Mesiner
Born and raised in New York. Sanford Meisner was the son of two jewish immigrants, born in 1905 and living to be 92 Meisner died in 1997. From studying Stanislavski’s method Meisner developed his own technique known as the ‘Meisner technique’. Despite being one of 28 members at ‘The Group Theatre’ Meisner did not settle into method acting as would be expected as he dismissed the use of affective memory, instead Meisner chased ‘the reality of doing’ . Going on to be the head of the acting program at the Neighborhood Playhouse and founding the Meisner Carville school of acting in Bequia and North Hollywood, alongside his partner James Carville.
Meisner Repetition
There are four levels of repetition. This technique is designed to allow actors to be honest in the scene. the relationships will be developed through actors speaking into one another not throwing lines through one another. This further develops relationships as dynamics can be found through experimenting.
- In partners, facing one another on chairs or standing, state only what is seen. Do not add opinions. The person receiving the observation must accept what has been said and repeat it back e.g ‘You have gold earrings.’ ‘I have gold earrings.’ This works when the words are spoken into one another. A really good tip is to breath in when your partner is making and observation this makes you physically available to respond and emotionally as you have listened deeply to whats been said.
- Introduce opinions. Using observations but adding an opinion to that observation. its important not to give opinions of what you already know about the actor your working with. allow yourself to offended, accept what has been observed.
- still listening to one another, talking into the other actor and accepting observations, move around the space. allow yourself to make instinctive choices and play.
- Apply the script. Find the truth behind the lines by repeating them until instinctively it feels as though it should move one.

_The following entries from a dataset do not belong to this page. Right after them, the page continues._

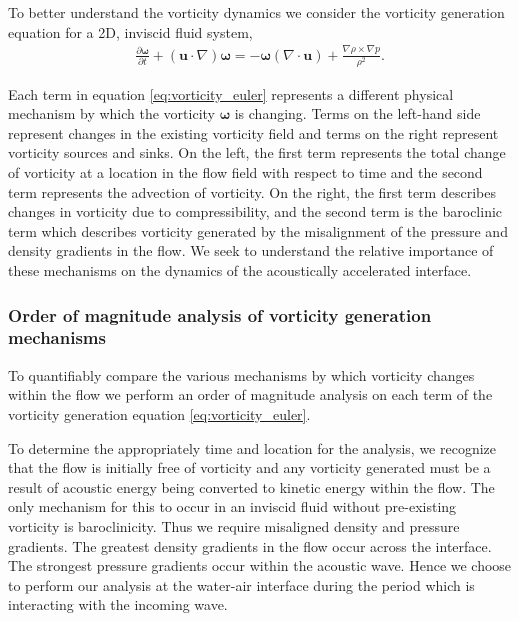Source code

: To better understand the vorticity dynamics we consider the vorticity
generation equation for a 2D, inviscid fluid system,
\begin{align} \label{eq:vorticity_euler}
  \frac{\partial \boldsymbol{\omega}}{\partial t}+\left(\boldsymbol{u}\cdot\nabla\right)\boldsymbol{\omega} =%
  - \boldsymbol{\omega}\left(\nabla\cdot\boldsymbol{u}\right) + \frac{\nabla\rho\times\nabla p}{\rho^2}.%
\end{align}

Each term in equation \eqref{eq:vorticity_euler} represents a
different physical mechanism by which the vorticity
$\boldsymbol{\omega}$ is changing. Terms on the left-hand side
represent changes in the existing vorticity field and terms on the
right represent vorticity sources and sinks. On the left, the first
term represents the total change of vorticity at a location in the
flow field with respect to time and the second term represents the
advection of vorticity. On the right, the first term describes changes
in vorticity due to compressibility, and the second term is the
baroclinic term which describes vorticity generated by the
misalignment of the pressure and density gradients in the flow. We
seek to understand the relative importance of these mechanisms on the
dynamics of the acoustically accelerated interface.
% 
% 
\subsubsection{Order of magnitude analysis of vorticity generation mechanisms}
\label{subsubsec:oom_analysis}
To quantifiably compare the various mechanisms by which vorticity
changes within the flow we perform an order of magnitude analysis on
each term of the vorticity generation equation
\eqref{eq:vorticity_euler}.

To determine the appropriately time and location for the analysis, we
recognize that the flow is initially free of vorticity and any
vorticity generated must be a result of acoustic energy being
converted to kinetic energy within the flow. The only mechanism for
this to occur in an inviscid fluid without pre-existing vorticity is
baroclinicity. Thus we require misaligned density and pressure
gradients. The greatest density gradients in the flow occur across the
interface. The strongest pressure gradients occur within the acoustic
wave. Hence we choose to perform our analysis at the water-air
interface during the period which is interacting with the incoming
wave.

Find a connection to the line.
How has Meisner technique helped me?
Act 1 Scene 17:
So Phoebe and I worked on our scene together today. Steph and Ruth have known one another since meeting at university. Its really tricky to have a scene where both of our characters are trying to relax as it seems as though the steaks are so high in the previous and following scenes. When rehearsing in the lesson it was hard to find the relationship dynamics.
We Meisnered the scene. I felt like this was a really challenging thing because it tests how well you know your lines and from my observations its very easy to find conflict in the repetition, everyone seems to not like one another and this even occurred between Ruth and Steph who both care about one another a lot. However, once we realised we were creating conflict we were forced to experiment and play with our instincts. This is when we really began to have some sort of connection to the lines. We even found other meaning simply from applying our emphasis differently.
Of course this scene is forever evolving but I feel that we now have this dynamic whereby both of us are allowing each other to be silly and have a drink and a laugh because most women have that and I think its really important that the repetition has helped us find that because we must use that instinctive breath every time we run the scene.
Act 4 Scene 8:
This scene is long and wordy. From speaking to Stuart Warden who watched the nationals version of '13' this section is where the energy dropped massively.